WORK TO COMPLETE: Go over the listing below line by line, and return each one holding the string "synchronization".

GIVEN DATA:
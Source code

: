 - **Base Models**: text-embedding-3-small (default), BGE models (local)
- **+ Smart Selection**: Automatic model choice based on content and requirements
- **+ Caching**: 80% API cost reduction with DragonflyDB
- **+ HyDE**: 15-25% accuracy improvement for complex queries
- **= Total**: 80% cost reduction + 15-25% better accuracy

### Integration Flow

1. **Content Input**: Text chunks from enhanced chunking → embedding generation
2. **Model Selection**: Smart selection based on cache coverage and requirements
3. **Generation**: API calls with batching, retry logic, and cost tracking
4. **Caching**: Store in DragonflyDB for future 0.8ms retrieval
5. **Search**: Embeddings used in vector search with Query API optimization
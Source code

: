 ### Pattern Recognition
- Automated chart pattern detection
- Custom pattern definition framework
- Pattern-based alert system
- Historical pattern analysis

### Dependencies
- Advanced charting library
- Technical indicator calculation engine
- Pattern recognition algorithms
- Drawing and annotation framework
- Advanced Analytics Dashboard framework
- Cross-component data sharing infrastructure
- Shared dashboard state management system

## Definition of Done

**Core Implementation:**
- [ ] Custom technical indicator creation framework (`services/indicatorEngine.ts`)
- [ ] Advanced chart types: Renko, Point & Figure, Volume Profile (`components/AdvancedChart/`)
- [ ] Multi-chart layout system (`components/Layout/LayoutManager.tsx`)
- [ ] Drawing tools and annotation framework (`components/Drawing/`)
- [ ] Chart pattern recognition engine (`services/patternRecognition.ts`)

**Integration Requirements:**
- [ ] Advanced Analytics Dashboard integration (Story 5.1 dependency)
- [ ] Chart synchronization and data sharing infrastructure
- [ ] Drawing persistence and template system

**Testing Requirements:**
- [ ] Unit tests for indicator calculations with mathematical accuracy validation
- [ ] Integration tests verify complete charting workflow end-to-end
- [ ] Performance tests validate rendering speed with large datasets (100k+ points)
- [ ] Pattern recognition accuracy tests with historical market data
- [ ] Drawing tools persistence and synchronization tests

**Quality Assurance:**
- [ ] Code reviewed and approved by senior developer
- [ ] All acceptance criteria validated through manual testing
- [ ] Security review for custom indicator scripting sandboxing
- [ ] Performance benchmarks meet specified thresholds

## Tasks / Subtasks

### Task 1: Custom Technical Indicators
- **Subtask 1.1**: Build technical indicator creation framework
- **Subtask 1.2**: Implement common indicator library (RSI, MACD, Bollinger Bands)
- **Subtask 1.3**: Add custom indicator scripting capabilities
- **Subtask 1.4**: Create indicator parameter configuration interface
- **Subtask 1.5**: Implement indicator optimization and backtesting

* * *

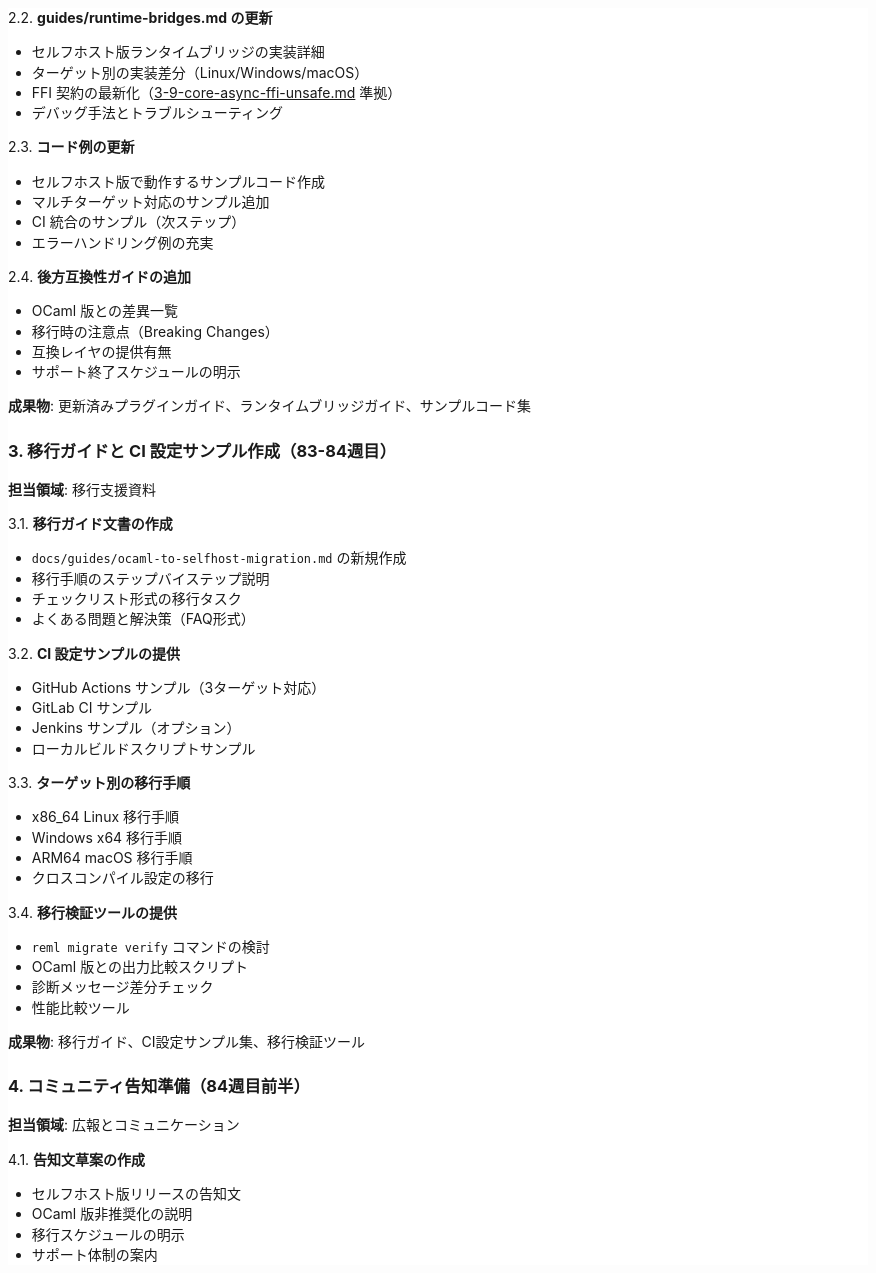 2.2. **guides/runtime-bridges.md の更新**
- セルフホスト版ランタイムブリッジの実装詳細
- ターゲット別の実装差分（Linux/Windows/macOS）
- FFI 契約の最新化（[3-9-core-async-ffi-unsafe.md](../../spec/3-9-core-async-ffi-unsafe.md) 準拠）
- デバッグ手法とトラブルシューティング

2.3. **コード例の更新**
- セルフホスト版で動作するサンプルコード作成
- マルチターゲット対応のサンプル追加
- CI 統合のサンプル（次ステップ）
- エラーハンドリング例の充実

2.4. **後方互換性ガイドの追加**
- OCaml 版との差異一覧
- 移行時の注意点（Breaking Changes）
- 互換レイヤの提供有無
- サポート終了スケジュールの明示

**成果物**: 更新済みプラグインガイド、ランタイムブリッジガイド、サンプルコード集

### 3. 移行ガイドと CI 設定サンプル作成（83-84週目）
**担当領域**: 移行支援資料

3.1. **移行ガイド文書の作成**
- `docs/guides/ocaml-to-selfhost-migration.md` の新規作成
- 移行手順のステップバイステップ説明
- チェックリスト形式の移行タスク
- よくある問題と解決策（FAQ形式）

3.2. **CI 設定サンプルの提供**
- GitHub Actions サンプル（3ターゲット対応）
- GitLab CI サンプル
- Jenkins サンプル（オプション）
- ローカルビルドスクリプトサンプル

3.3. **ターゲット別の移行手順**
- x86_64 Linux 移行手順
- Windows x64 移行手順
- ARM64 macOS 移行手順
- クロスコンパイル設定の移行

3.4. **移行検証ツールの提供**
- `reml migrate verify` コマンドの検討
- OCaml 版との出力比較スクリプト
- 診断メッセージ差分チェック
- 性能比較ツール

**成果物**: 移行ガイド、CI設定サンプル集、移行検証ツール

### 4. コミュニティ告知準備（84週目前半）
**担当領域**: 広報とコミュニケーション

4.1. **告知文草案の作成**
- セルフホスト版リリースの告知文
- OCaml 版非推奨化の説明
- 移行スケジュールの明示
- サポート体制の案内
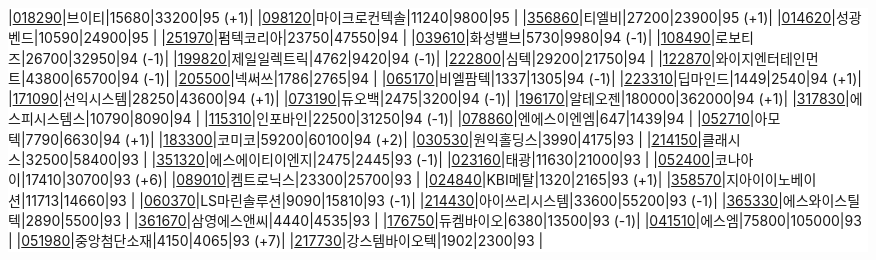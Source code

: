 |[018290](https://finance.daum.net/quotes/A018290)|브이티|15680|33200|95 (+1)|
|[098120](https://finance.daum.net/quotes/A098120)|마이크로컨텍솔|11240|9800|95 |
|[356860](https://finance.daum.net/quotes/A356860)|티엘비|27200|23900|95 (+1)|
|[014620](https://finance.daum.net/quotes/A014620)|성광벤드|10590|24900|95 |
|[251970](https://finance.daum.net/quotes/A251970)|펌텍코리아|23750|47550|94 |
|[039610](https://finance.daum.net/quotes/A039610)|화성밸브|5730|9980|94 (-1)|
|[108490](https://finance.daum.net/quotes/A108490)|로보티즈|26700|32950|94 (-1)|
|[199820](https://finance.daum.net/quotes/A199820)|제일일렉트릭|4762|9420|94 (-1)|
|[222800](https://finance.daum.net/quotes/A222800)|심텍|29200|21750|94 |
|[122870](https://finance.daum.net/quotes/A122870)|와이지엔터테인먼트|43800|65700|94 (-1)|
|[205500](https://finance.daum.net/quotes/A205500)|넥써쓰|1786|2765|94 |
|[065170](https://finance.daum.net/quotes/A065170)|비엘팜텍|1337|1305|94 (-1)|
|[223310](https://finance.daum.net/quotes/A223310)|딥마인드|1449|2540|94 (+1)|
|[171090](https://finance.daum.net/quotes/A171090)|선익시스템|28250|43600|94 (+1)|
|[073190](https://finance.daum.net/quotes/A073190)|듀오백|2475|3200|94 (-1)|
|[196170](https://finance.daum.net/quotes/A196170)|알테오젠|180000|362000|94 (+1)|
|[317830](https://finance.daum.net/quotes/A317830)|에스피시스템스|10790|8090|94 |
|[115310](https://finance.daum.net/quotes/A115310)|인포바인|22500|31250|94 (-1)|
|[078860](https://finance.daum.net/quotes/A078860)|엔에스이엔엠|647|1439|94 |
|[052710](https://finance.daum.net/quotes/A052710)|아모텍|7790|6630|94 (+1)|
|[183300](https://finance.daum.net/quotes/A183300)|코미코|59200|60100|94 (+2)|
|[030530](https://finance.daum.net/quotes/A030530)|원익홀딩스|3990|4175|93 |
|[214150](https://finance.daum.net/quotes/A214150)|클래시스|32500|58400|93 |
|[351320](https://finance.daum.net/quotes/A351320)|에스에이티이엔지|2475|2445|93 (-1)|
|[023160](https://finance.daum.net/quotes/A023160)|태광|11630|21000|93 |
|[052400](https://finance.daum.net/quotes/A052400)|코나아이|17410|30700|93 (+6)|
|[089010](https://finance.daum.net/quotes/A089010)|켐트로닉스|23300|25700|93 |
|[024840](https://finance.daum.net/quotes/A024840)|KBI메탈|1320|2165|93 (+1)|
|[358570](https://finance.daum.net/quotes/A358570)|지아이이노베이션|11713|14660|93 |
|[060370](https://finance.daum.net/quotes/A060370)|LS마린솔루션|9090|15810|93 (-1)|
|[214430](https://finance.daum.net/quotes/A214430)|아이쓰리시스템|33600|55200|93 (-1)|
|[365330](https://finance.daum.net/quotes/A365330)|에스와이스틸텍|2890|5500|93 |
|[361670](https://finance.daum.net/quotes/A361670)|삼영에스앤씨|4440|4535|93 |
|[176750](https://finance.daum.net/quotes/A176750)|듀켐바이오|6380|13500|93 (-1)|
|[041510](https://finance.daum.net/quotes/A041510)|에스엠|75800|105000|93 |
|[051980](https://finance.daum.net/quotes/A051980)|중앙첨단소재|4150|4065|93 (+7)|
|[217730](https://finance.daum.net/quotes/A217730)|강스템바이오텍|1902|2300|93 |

WRITTEN ANSWER:
- [ ] Chart synchronization and data sharing infrastructure
- [ ] Drawing tools persistence and synchronization tests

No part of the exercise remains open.